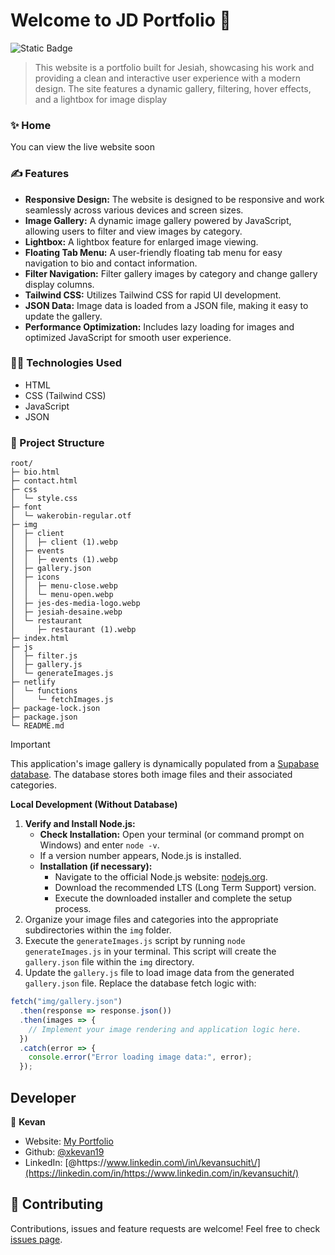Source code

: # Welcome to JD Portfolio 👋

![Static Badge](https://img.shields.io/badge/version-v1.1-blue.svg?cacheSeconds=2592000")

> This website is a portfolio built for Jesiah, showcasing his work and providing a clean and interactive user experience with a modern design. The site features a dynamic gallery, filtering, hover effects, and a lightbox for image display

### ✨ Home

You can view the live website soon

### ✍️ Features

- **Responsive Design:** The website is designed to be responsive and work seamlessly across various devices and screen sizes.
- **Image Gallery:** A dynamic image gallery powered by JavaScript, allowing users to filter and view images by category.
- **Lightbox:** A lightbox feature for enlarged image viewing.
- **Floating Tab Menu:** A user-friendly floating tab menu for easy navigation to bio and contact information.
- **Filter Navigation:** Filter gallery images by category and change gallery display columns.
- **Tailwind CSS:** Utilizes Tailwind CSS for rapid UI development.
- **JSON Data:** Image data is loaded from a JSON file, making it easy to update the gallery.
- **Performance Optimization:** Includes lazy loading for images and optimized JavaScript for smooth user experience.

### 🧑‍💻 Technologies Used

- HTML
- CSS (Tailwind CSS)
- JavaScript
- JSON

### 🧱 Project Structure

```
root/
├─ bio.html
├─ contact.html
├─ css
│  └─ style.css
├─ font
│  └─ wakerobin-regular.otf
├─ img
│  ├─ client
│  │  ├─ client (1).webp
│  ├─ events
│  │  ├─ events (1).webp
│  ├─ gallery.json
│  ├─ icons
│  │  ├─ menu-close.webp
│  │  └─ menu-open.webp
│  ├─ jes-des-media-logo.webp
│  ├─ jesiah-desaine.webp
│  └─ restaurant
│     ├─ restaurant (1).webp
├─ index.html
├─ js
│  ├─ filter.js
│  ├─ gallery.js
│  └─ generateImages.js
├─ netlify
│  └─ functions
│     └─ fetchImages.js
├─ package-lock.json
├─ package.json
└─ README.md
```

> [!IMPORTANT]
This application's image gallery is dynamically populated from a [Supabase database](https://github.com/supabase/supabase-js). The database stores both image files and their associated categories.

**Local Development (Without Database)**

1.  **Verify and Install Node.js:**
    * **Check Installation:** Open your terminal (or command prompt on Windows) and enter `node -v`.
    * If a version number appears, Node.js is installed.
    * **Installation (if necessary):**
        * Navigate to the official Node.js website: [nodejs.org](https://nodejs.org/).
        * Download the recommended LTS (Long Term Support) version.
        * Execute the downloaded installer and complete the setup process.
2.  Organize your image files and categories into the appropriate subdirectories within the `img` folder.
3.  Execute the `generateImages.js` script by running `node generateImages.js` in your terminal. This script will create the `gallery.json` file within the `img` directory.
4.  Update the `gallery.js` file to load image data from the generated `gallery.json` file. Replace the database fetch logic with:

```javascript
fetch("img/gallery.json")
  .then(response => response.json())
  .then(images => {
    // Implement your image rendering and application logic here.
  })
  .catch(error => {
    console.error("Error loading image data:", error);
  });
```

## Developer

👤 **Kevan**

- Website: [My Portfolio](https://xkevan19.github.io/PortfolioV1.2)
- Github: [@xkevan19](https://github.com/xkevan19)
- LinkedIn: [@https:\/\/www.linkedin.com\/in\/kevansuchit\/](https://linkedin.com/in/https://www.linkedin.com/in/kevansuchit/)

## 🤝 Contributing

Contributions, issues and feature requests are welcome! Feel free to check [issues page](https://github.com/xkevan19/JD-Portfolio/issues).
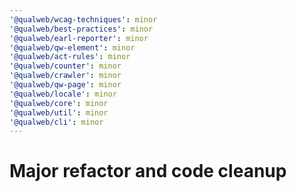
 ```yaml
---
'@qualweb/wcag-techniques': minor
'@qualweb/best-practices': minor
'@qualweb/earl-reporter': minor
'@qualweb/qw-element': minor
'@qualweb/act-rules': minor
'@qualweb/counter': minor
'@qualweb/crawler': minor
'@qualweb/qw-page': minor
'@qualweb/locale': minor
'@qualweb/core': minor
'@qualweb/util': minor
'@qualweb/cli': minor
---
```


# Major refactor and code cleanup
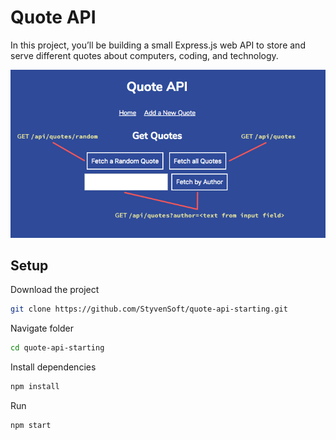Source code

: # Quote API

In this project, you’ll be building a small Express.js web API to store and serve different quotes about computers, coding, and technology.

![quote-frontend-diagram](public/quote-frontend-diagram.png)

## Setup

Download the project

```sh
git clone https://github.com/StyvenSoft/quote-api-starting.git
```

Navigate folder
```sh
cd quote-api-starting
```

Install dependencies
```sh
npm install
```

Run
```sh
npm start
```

**Task to carry out**
A complete answer gives every line of the data that includes "then".

**Answer space**
  .then(response => response.json())
  .then(images => {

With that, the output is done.